A novel fourth-order scheme for two-dimensional Riesz space fractional nonlinear reaction-diffusion equations and its optimal preconditioned solver
Wei Qu, Yuan-Yuan Huang, Sean Hon, Siu-Long Lei
TL;DR
The paper tackles 2D Riesz space fractional nonlinear reaction-diffusion equations with orders $1<\alpha,\beta<2$ and Lipschitz nonlinearity, introducing a novel fourth-order finite difference scheme coupled with a Crank-Nicolson explicit linearization. It proves unconditional stability and convergence in the discrete $L_2$-norm, and develops a $\tau$-matrix based preconditioner that diagonalizes via DST to deliver mesh-independent PCG convergence for the resulting symmetric Toeplitz systems. The preconditioned system has eigenvalues strictly bounded in $(3/8,2)$, ensuring linear PCG convergence independent of mesh size, and the approach outperforms circulant preconditioners in numerical tests. Numerical experiments confirm high accuracy and substantial efficiency gains, highlighting the method’s practical impact for multi-dimensional fractional PDEs and scalable solvers.
Abstract
A novel fourth-order finite difference formula coupling the Crank-Nicolson explicit linearized method is proposed to solve Riesz space fractional nonlinear reaction-diffusion equations in two dimensions. Theoretically, under the Lipschitz assumption on the nonlinear term, the proposed high-order scheme is proved to be unconditionally stable and convergent in the discrete $L_2$-norm. Moreover, a $τ$-matrix based preconditioner is developed to speed up the convergence of the conjugate gradient method with an optimal convergence rate (a convergence rate independent of mesh sizes) for solving the symmetric discrete linear system.

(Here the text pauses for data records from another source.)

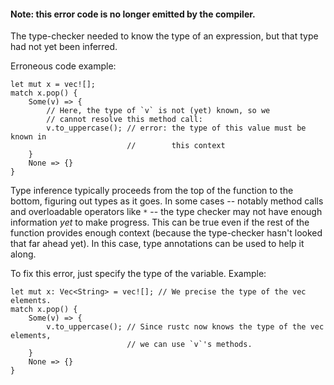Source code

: #### Note: this error code is no longer emitted by the compiler.
The type-checker needed to know the type of an expression, but that type had not
yet been inferred.

Erroneous code example:

```compile_fail
let mut x = vec![];
match x.pop() {
    Some(v) => {
        // Here, the type of `v` is not (yet) known, so we
        // cannot resolve this method call:
        v.to_uppercase(); // error: the type of this value must be known in
                          //        this context
    }
    None => {}
}
```

Type inference typically proceeds from the top of the function to the bottom,
figuring out types as it goes. In some cases -- notably method calls and
overloadable operators like `*` -- the type checker may not have enough
information *yet* to make progress. This can be true even if the rest of the
function provides enough context (because the type-checker hasn't looked that
far ahead yet). In this case, type annotations can be used to help it along.

To fix this error, just specify the type of the variable. Example:

```
let mut x: Vec<String> = vec![]; // We precise the type of the vec elements.
match x.pop() {
    Some(v) => {
        v.to_uppercase(); // Since rustc now knows the type of the vec elements,
                          // we can use `v`'s methods.
    }
    None => {}
}
```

Theoretical analysis shows that the spectra of the preconditioned matrices are uniformly bounded in the open interval $(3/8,2)$. To the best of our knowledge, this is the first attempt to develop a preconditioned iterative solver with a mesh-independent convergence rate for the linearized high-order scheme. Numerical examples are given to validate the accuracy of the scheme and the effectiveness of the proposed preconditioned solver.